This article is a follow-up of a previously published blog post titled as “Accelerated Development of Learned Agents for Urban Autonomous Driving” (please see [1]). It deepens the explanation of our behavior-based actor controller that reproduces the human-like behaviors. This actor controller is mainly intended for reproducing learning scenes in driving simulators from which our agents learn how to autonomously and safely navigate in the real world. The structure of this introductory article is as follows:
- The necessity of diverse and human-like behaviors in micro-simulations is briefly discussed.
- A brief overview of our modular and layered architecture governing our actor controller’s behaviors is presented.
- Two examples of driving behaviors in presence of the signalized intersections are presented to express:
-
- How we adapt Behavior Trees (BT) – extensively used in video games – to realize diverse driving behaviors.
- How we use real traffic data to drive our customized simulated actors.
Why do we need human-like behaviors in a traffic micro-simulation?
Considering the gradual proliferation of autonomous vehicles, the most likely scenario in the upcoming decades would be autonomous vehicles sharing the roadways with human-operated vehicles [2]. The human driver behavior is heterogeneous in the sense that different drivers have different driving styles and attributes [3]. Under the same surrounding driving conditions, different drivers may make different decisions, mainly because of our various levels of aggression, attention, frustration, and experience. In addition, human drivers are fairly unpredictable by nature as we make not only mistakes and violations but also evasive maneuvers when we anticipate mistakes of other drivers. All of this introduces additional challenges in creating the appropriate level of behavioral complexity in a simulation environment that is intended for training and testing an autonomous vehicle.
Generic Approaches and Limitations
In order to provide the autonomous driving agent (ego vehicle) with an appropriate simulation environment, one may consider different approaches:
- Re-simulation of other actors’ exact trajectories: The real-world trajectories of the surrounding actors are recorded and replayed as-is in simulation. This may be appropriate for the validation of an existing autonomous driving agent, but does not provide the appropriate level of behavioral complexity needed for training an agent from scratch [1].

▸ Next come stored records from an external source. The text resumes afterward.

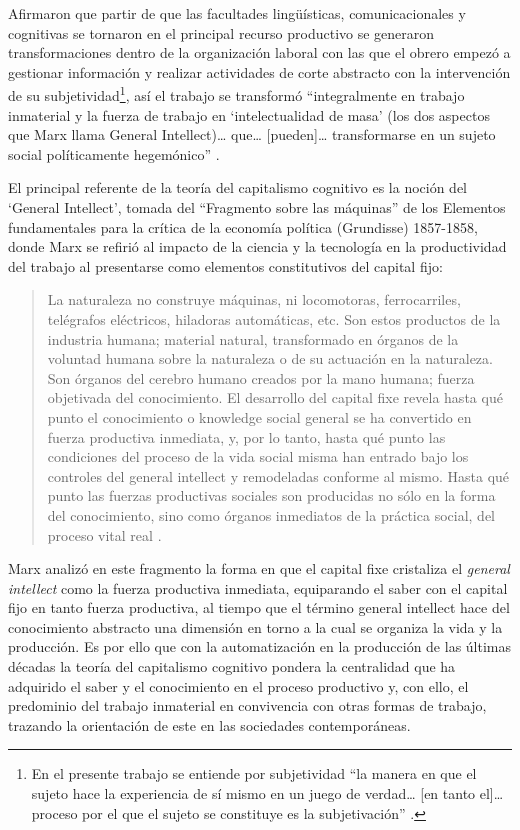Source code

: \documentclass[
  spanish,
  11pt,
  a4paper,
]{scrbook}
\begin{document}
Afirmaron que partir de que las facultades lingüísticas,
comunicacionales y cognitivas se tornaron en el principal recurso
productivo se generaron transformaciones dentro de la organización
laboral con las que el obrero empezó a gestionar información y realizar
actividades de corte abstracto con la intervención de su
subjetividad\footnote{En el presente trabajo se entiende por
  subjetividad ``la manera en que el sujeto hace la experiencia de sí
  mismo en un juego de verdad\ldots{} {[}en tanto el{]}\ldots{} proceso
  por el que el sujeto se constituye es la subjetivación''
  \autocite[16]{Foucault1999}.}, así el trabajo se transformó
``integralmente en trabajo inmaterial y la fuerza de trabajo en
`intelectualidad de masa' (los dos aspectos que Marx llama General
Intellect)\ldots{} que\ldots{} {[}pueden{]}\ldots{} transformarse en un
sujeto social políticamente hegemónico'' \autocite[12]{Negri2001}.

El principal referente de la teoría del capitalismo cognitivo es la
noción del `General Intellect', tomada del ``Fragmento sobre las
máquinas'' de los Elementos fundamentales para la crítica de la economía
política (Grundisse) 1857-1858, donde Marx se refirió al impacto de la
ciencia y la tecnología en la productividad del trabajo al presentarse
como elementos constitutivos del capital fijo:

\begin{quote}
La naturaleza no construye máquinas, ni locomotoras, ferrocarriles,
telégrafos eléctricos, hiladoras automáticas, etc. Son estos productos
de la industria humana; material natural, transformado en órganos de la
voluntad humana sobre la naturaleza o de su actuación en la naturaleza.
Son órganos del cerebro humano creados por la mano humana; fuerza
objetivada del conocimiento. El desarrollo del capital fixe revela hasta
qué punto el conocimiento o knowledge social general se ha convertido en
fuerza productiva inmediata, y, por lo tanto, hasta qué punto las
condiciones del proceso de la vida social misma han entrado bajo los
controles del general intellect y remodeladas conforme al mismo. Hasta
qué punto las fuerzas productivas sociales son producidas no sólo en la
forma del conocimiento, sino como órganos inmediatos de la práctica
social, del proceso vital real \autocite[229-230]{Marx1997grundrisse}.
\end{quote}

Marx analizó en este fragmento la forma en que el capital fixe
cristaliza el \emph{general intellect} como la fuerza productiva
inmediata, equiparando el saber con el capital fijo en tanto fuerza
productiva, al tiempo que el término general intellect hace del
conocimiento abstracto una dimensión en torno a la cual se organiza la
vida y la producción. Es por ello que con la automatización en la
producción de las últimas décadas la teoría del capitalismo cognitivo
pondera la centralidad que ha adquirido el saber y el conocimiento en el
proceso productivo y, con ello, el predominio del trabajo inmaterial en
convivencia con otras formas de trabajo, trazando la orientación de este
en las sociedades contemporáneas.
\end{document}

- Passive scenario generation using randomized traffic: One could also play out a mixed-traffic microsimulation consisting of multiple autonomous agents and human-controlled actor models, and let a scenario classification engine monitor the simulation whether a desired scenario has happened or not. In addition to being a tool for the validation of an existing autonomous driving agent, this approach may also be beneficial for finding/testing new emergent scenarios that were not planned to be monitored or collected.
Our Approach
Targeted scenario generation by specifying actors’ initial conditions and intended behaviors: Only the initial conditions of a real-world scenario are replicated in the simulation environment, along with the intended behavior or destination for each agent. This allows natural interactions between the actors to emerge as the simulation is running. This is the approach we are presenting in this article; and, we use traffic modeling so that actors’ decisions and resulting interactions are as close as possible to what the ego vehicle would experience in real-world scenarios, sharing the roadways with human-operated vehicles.
We represent a wide range of human driving behaviors by designing a custom actor model and integrating that into a scenario-based simulation execution engine. We designed the architecture of this scenario execution engine to be simulation-agnostic, that can be integrated easily into a simulation platform of choice like Applied Intuition or Carla. In this blog post, we present our integration on the opensource CARLA simulator. The ego vehicle is controlled by a reference autonomous vehicle (AV) software stack and is exposed to different driving situations such as car-following, lane-change, signalized and unsignalized intersection situations (see figure below). We include tunable parameters to add complexity, imperfection, and uncertainty to each behavior. Real-world distributions for these parameters are extracted from recorded naturalistic driving datasets, and the parameter values for each actor are sampled from those distributions. This provides a comprehensive toolchain for training, testing and validating the performance of the AV stack in dynamic driving scenarios.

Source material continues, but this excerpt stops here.